I am a lifelong Democrat who has worked for more than a decade to improve the policies and build the coalitions necessary for the success of the Affordable Care Act. Even so, I believe the ACA didn’t go far enough to guarantee universal and affordable health coverage.
So why I am so hopping mad about the “single-payer” bill – SB 562 – making its way through California’s legislature?
My frustration is with how the bill exploits widespread confusion about good healthcare policy and how other countries achieve them. The bill’s proponents lead people to believe that only the United States has a profit-based system and everywhere else has a fully government-run system producing better care at lower cost. In truth, every industrialized country has a hybrid system and all are wrestling with the same challenges – especially healthcare costs.
But advocates press on, saying SB 562 will bring healthcare access to people who can’t afford it, that it is backed by all right-thinking Democrats. Poppycock.
If you care about people, you have to care about policy. And this proposal is very poorly designed and impossible to implement.
Those legislators who voted it out of the Senate ignored the spectacular work of the Senate Appropriations committee staff, who pointed out all the bill’s fatal flaws. In any sane world, that would have sent proponents back to the drawing board. Instead, it sent them to the barricades, denouncing anyone who might oppose it.
What are these flaws? Start with the bill’s illegality. It would take all of the healthcare money being spent through Medicare, Medicaid, the Veterans Administration and other programs and put it into one big pot then California would ask for waivers from federal laws so we could spend the money as we please. In fact, we could not.
States are temporarily allowed to waive certain requirements of Medicare and Medicaid to experiment with improving those programs. But these waivers do not allow states to do away with these programs entirely. It would take a change in federal law to make the basic financing scheme possible, and there are many other provisions that would violate other federal laws – such as prohibitions on state regulation of the health benefits of large employers.
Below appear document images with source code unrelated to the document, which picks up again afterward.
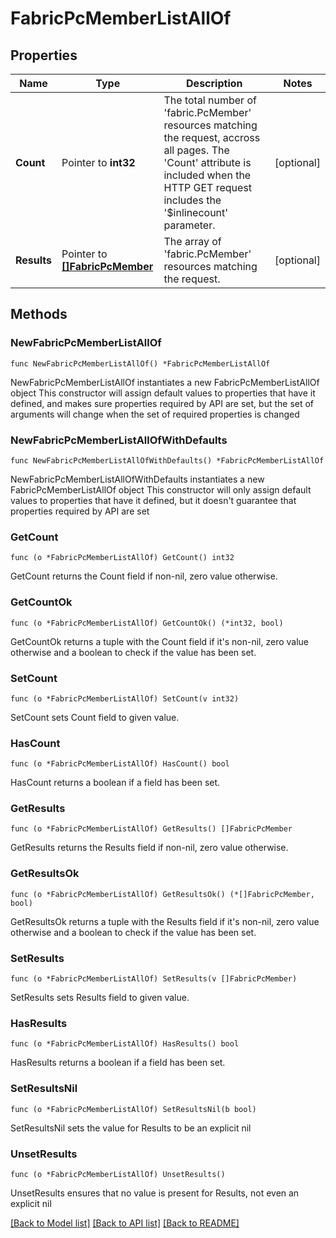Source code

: # FabricPcMemberListAllOf

## Properties

Name | Type | Description | Notes
------------ | ------------- | ------------- | -------------
**Count** | Pointer to **int32** | The total number of &#39;fabric.PcMember&#39; resources matching the request, accross all pages. The &#39;Count&#39; attribute is included when the HTTP GET request includes the &#39;$inlinecount&#39; parameter. | [optional] 
**Results** | Pointer to [**[]FabricPcMember**](fabric.PcMember.md) | The array of &#39;fabric.PcMember&#39; resources matching the request. | [optional] 

## Methods

### NewFabricPcMemberListAllOf

`func NewFabricPcMemberListAllOf() *FabricPcMemberListAllOf`

NewFabricPcMemberListAllOf instantiates a new FabricPcMemberListAllOf object
This constructor will assign default values to properties that have it defined,
and makes sure properties required by API are set, but the set of arguments
will change when the set of required properties is changed

### NewFabricPcMemberListAllOfWithDefaults

`func NewFabricPcMemberListAllOfWithDefaults() *FabricPcMemberListAllOf`

NewFabricPcMemberListAllOfWithDefaults instantiates a new FabricPcMemberListAllOf object
This constructor will only assign default values to properties that have it defined,
but it doesn't guarantee that properties required by API are set

### GetCount

`func (o *FabricPcMemberListAllOf) GetCount() int32`

GetCount returns the Count field if non-nil, zero value otherwise.

### GetCountOk

`func (o *FabricPcMemberListAllOf) GetCountOk() (*int32, bool)`

GetCountOk returns a tuple with the Count field if it's non-nil, zero value otherwise
and a boolean to check if the value has been set.

### SetCount

`func (o *FabricPcMemberListAllOf) SetCount(v int32)`

SetCount sets Count field to given value.

### HasCount

`func (o *FabricPcMemberListAllOf) HasCount() bool`

HasCount returns a boolean if a field has been set.

### GetResults

`func (o *FabricPcMemberListAllOf) GetResults() []FabricPcMember`

GetResults returns the Results field if non-nil, zero value otherwise.

### GetResultsOk

`func (o *FabricPcMemberListAllOf) GetResultsOk() (*[]FabricPcMember, bool)`

GetResultsOk returns a tuple with the Results field if it's non-nil, zero value otherwise
and a boolean to check if the value has been set.

### SetResults

`func (o *FabricPcMemberListAllOf) SetResults(v []FabricPcMember)`

SetResults sets Results field to given value.

### HasResults

`func (o *FabricPcMemberListAllOf) HasResults() bool`

HasResults returns a boolean if a field has been set.

### SetResultsNil

`func (o *FabricPcMemberListAllOf) SetResultsNil(b bool)`

 SetResultsNil sets the value for Results to be an explicit nil

### UnsetResults
`func (o *FabricPcMemberListAllOf) UnsetResults()`

UnsetResults ensures that no value is present for Results, not even an explicit nil

[[Back to Model list]](../README.md#documentation-for-models) [[Back to API list]](../README.md#documentation-for-api-endpoints) [[Back to README]](../README.md)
This bill takes an enormous problem – rising healthcare costs – and makes it a runaway train. The Senate Appropriations Committee put the price tag at $400 billion, twice the size of the state budget. But as big as the initial spending would be, the long-term cost would be much greater.
The bill encourages people to consume more health care, adding to costs. The bill makes co-payments for doctor’s visits illegal. The initial draft proposed that only providers of medical care would determine what is medically necessary. The legislation is based on a fee-for-service system – doctors would get paid for every procedure. That would encouraging them to perform a higher number of procedures.
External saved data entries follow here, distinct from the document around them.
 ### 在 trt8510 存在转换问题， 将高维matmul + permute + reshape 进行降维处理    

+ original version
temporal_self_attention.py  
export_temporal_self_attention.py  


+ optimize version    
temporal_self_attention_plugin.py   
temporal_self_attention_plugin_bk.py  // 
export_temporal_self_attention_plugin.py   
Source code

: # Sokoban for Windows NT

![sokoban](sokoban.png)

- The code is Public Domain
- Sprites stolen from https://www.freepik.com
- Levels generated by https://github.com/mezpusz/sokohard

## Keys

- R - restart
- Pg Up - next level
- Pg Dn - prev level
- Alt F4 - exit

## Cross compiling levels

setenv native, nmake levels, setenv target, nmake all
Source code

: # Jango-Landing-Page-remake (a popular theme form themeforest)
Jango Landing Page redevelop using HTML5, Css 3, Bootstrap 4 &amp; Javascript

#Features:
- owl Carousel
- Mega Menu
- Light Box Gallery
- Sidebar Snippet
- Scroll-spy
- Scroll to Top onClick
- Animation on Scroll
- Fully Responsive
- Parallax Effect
There is literally nothing we have learned about healthcare in the past century that this bill’s authors appear to understand.
Health care systems, especially government-run systems, require management. The system being proposed here is essentially unmanaged. No country or state could afford such a system, in which patients are encouraged to consume as much healthcare as they want and doctors are paid more for every additional service they perform.
One final frustration: the efforts of those who are truly committed to universal affordable healthcare are needed elsewhere. The American Health Care Act, now in the Senate, would take a buzzsaw to our efforts to create universal healthcare, wiping away the gains of the ACA but also handicapping (if not destroying) the Medicaid program for lower-income individuals.
The California legislature should devote all its attention to opposing the federal legislation, and saving Medicaid.
Instead, the legislature is wasting time on this nonsense. Californians should be united around real progress on healthcare reform, not scattered by divisive fantasies.
Micah Weinberg, Ph.D., is president of the Bay Area Council Economic Institute.